With hierarchical namespaces, we gain the ability to have virtual folders. The file myfile.txt is located in the namespace (folder) myfolder. I can easily list the contents of the folder to retrieve the files and folders within it. In fact, I can perform most of the traditional operations associated with folders, such as delete, rename, and move. Because of this extra flexibility, there is a slight additional charge for operations. The tradeoff for this is an increased flexibility.

As another example, I have 10,000 files organized in folders by year and month and want to find all of the files in /2019/10. With traditional blob storage, I would need to download the names of the 10,000 files and filter on the ones that start with “/2019/10”. With ADLSg2, I can request the list of files in the folder 2019/10. Combined with the various big data tools, such as Azure Databricks or Azure Synapse Analytics, I can quickly retrieve a partitioned subset of files. I can gain a performance boost by being able to filter on the folders before I read the files. This benefit also applies with Azure Data Factory. Under the covers, all of these tools rely on being able to read folder structures to maximize performance. As a result, they work better when they don’t need to start by listing every file being stored.

Knowing that, why would we consider regular blobs? Nearly every Azure service supports traditional Azure Storage blobs and can use blob storage. As a result, it is often a solution for receiving or ingesting files directly. If the files don’t need the query support or are accessed directly by name, then the lower-cost blob storage can be ideal. Another use is integration with Azure Functions. Functions can reliably process events for files in blob storage (although you may need to switch to Event Grid triggers when dealing with high-scale storage with more than 100,000 blobs or which receive more than 100 updates per second). Functions can also directly bind to blob sinks. While ADLS is still not completely supported, many events are available via Event Grid.

If you’re doing additional data processing that relies on using folder structures to organize data, then ADLS is essential. This storage is also ideal for implementing a medallion architecture and for data segregation. While I won’t dive into that much today, the medallion model is a practice of organizing the data based on its level of maturity and processing. Traditionally, bronze represents raw, ingested data. Silver represents data which has been refined, cleaned, and augmented. Finally, gold represents aggregated data storesand feautres which are ready to be loaded for querying. This provides us with a separation of reads and writes, enabling data to be prepared, staged, and loaded into queryable storage solutions. In Spark systems (including Databricks), this is often implemented using Delta Lakes. The pattern itself is a variation of the zone model. These approaches isolate partitioning that may be optimal for writes from the partitioning required to optimize for querying, analytis, and data loading.

In both cases, accessing and reading files is a relatively intensive operation.
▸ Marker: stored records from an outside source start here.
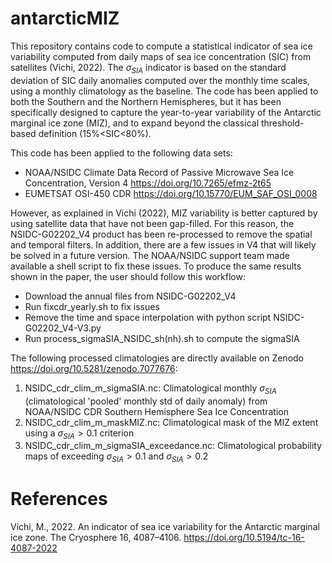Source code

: # antarcticMIZ

This repository contains code to compute a statistical indicator of sea ice variability 
computed from daily maps of sea ice concentration (SIC) from satellites (Vichi, 2022). 
The $\sigma_{SIA}$ indicator is based on the standard deviation of SIC daily anomalies computed over
the monthly time scales, using a monthly climatology as the baseline.
The code has been applied to both the Southern and the Northern Hemispheres, but it has been 
specifically designed to capture the year-to-year variability of the Antarctic marginal ice zone (MIZ), 
and to expand beyond the classical threshold-based definition (15%<SIC<80%).

This code has been applied to the following data sets:
* NOAA/NSIDC Climate Data Record of Passive Microwave Sea Ice Concentration, Version 4 <https://doi.org/10.7265/efmz-2t65>
* EUMETSAT OSI-450 CDR <https://doi.org/10.15770/EUM_SAF_OSI_0008>

However, as explained in Vichi (2022), MIZ variability is better captured by using satellite data that have not been 
gap-filled. For this reason, the NSIDC-G02202\_V4 product has been re-processed to remove the spatial and temporal 
filters. In addition, there are a few issues in V4 that will likely be solved in a future version.
The NOAA/NSIDC support team made available a shell script to fix these issues.
To produce the same results shown in the paper, the user should follow this workflow:

* Download the annual files from NSIDC-G02202\_V4
* Run fixcdr\_yearly.sh to fix issues
* Remove the time and space interpolation with python script NSIDC-G02202\_V4-V3.py
* Run process\_sigmaSIA\_NSIDC\_sh(nh).sh to compute the sigmaSIA

The following processed climatologies are directly available on Zenodo <https://doi.org/10.5281/zenodo.7077676>:
1. NSIDC_cdr_clim_m_sigmaSIA.nc: Climatological monthly $\sigma_{SIA}$ (climatological 'pooled' monthly std of daily anomaly) from NOAA/NSIDC CDR Southern Hemisphere Sea Ice Concentration
2. NSIDC_cdr_clim_m_maskMIZ.nc: Climatological mask of the MIZ extent using a $\sigma_{SIA}>0.1$ criterion
3. NSIDC_cdr_clim_m_sigmaSIA_exceedance.nc: Climatological probability maps of exceeding $\sigma_{SIA}>0.1$ and $\sigma_{SIA}>0.2$

# References

Vichi, M., 2022. An indicator of sea ice variability for the Antarctic marginal ice zone. 
The Cryosphere 16, 4087–4106. https://doi.org/10.5194/tc-16-4087-2022

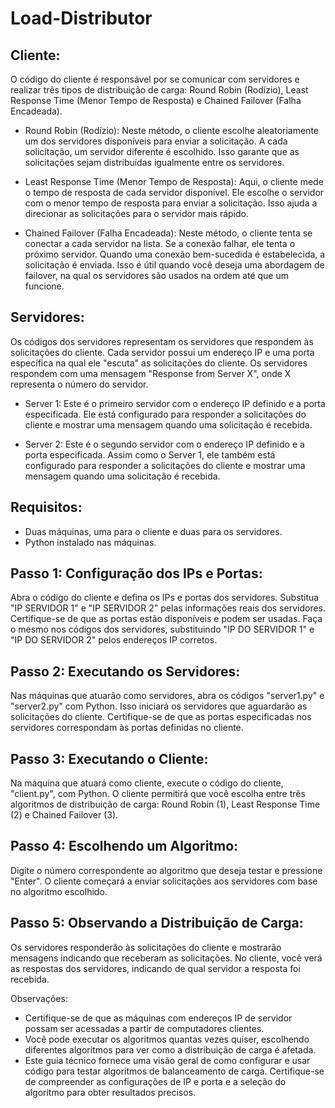 # Load-Distributor

## Cliente:

O código do cliente é responsável por se comunicar com servidores e realizar três tipos de distribuição de carga: Round Robin (Rodízio), Least Response Time (Menor Tempo de Resposta) e Chained Failover (Falha Encadeada).

* Round Robin (Rodízio): Neste método, o cliente escolhe aleatoriamente um dos servidores disponíveis para enviar a solicitação. A cada solicitação, um servidor diferente é escolhido. Isso garante que as solicitações sejam distribuídas igualmente entre os servidores.

* Least Response Time (Menor Tempo de Resposta): Aqui, o cliente mede o tempo de resposta de cada servidor disponível. Ele escolhe o servidor com o menor tempo de resposta para enviar a solicitação. Isso ajuda a direcionar as solicitações para o servidor mais rápido.

* Chained Failover (Falha Encadeada): Neste método, o cliente tenta se conectar a cada servidor na lista. Se a conexão falhar, ele tenta o próximo servidor. Quando uma conexão bem-sucedida é estabelecida, a solicitação é enviada. Isso é útil quando você deseja uma abordagem de failover, na qual os servidores são usados na ordem até que um funcione.

## Servidores:

Os códigos dos servidores representam os servidores que respondem às solicitações do cliente. Cada servidor possui um endereço IP e uma porta específica na qual ele "escuta" as solicitações do cliente. Os servidores respondem com uma mensagem "Response from Server X", onde X representa o número do servidor.

* Server 1: Este é o primeiro servidor com o endereço IP definido e a porta especificada. Ele está configurado para responder a solicitações do cliente e mostrar uma mensagem quando uma solicitação é recebida.

* Server 2: Este é o segundo servidor com o endereço IP definido e a porta especificada. Assim como o Server 1, ele também está configurado para responder a solicitações do cliente e mostrar uma mensagem quando uma solicitação é recebida.

## Requisitos:

* Duas máquinas, uma para o cliente e duas para os servidores.
* Python instalado nas máquinas.

## Passo 1: Configuração dos IPs e Portas:

Abra o código do cliente e defina os IPs e portas dos servidores. Substitua "IP SERVIDOR 1" e "IP SERVIDOR 2" pelas informações reais dos servidores. Certifique-se de que as portas estão disponíveis e podem ser usadas.
Faça o mesmo nos códigos dos servidores, substituindo "IP DO SERVIDOR 1" e "IP DO SERVIDOR 2" pelos endereços IP corretos.

## Passo 2: Executando os Servidores:

Nas máquinas que atuarão como servidores, abra os códigos "server1.py" e "server2.py" com Python. Isso iniciará os servidores que aguardarão as solicitações do cliente.
Certifique-se de que as portas especificadas nos servidores correspondam às portas definidas no cliente.
## Passo 3: Executando o Cliente:

Na máquina que atuará como cliente, execute o código do cliente, "client.py", com Python.
O cliente permitirá que você escolha entre três algoritmos de distribuição de carga: Round Robin (1), Least Response Time (2) e Chained Failover (3).

## Passo 4: Escolhendo um Algoritmo:

Digite o número correspondente ao algoritmo que deseja testar e pressione "Enter". O cliente começará a enviar solicitações aos servidores com base no algoritmo escolhido.

## Passo 5: Observando a Distribuição de Carga:

Os servidores responderão às solicitações do cliente e mostrarão mensagens indicando que receberam as solicitações.
No cliente, você verá as respostas dos servidores, indicando de qual servidor a resposta foi recebida.

Observações:

* Certifique-se de que as máquinas com endereços IP de servidor possam ser acessadas a partir de computadores clientes. 
* Você pode executar os algoritmos quantas vezes quiser, escolhendo diferentes algoritmos para ver como a distribuição de carga é afetada.
* Este guia técnico fornece uma visão geral de como configurar e usar código para testar algoritmos de balanceamento de carga. Certifique-se de compreender as configurações de IP e porta e a seleção do algoritmo para obter resultados precisos.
The system is optimized to be read in larger blocks. In fact, best throughput is achieved when blob and block sizes are greater the 4 MiB. Reading lots of small files is typically slower and less performant. Azure does support some smaller files; if the file sizes are at least 256 KiB, the premium storage tier can improve the performance(see the comparison of storage tiers). Generally speaking when files are smaller, the throughput and performance can drop significantly. This is why most ingestion systems will capture and aggregate data into larger files before committing it to storage. Event Hubs Capture does this. Behind the scenes, data may be stored in-memory or to unoptimized storage. When enough data has arrived (or enough time has passed), the data is bulk-persisted into a larger file in the lake. This is another benefit of zone architectures. They allos you to periodically process raw data to create another zone with optimized storage. All of that said, zones is a topic for another time.

Until then, hope you have fun exploring storage!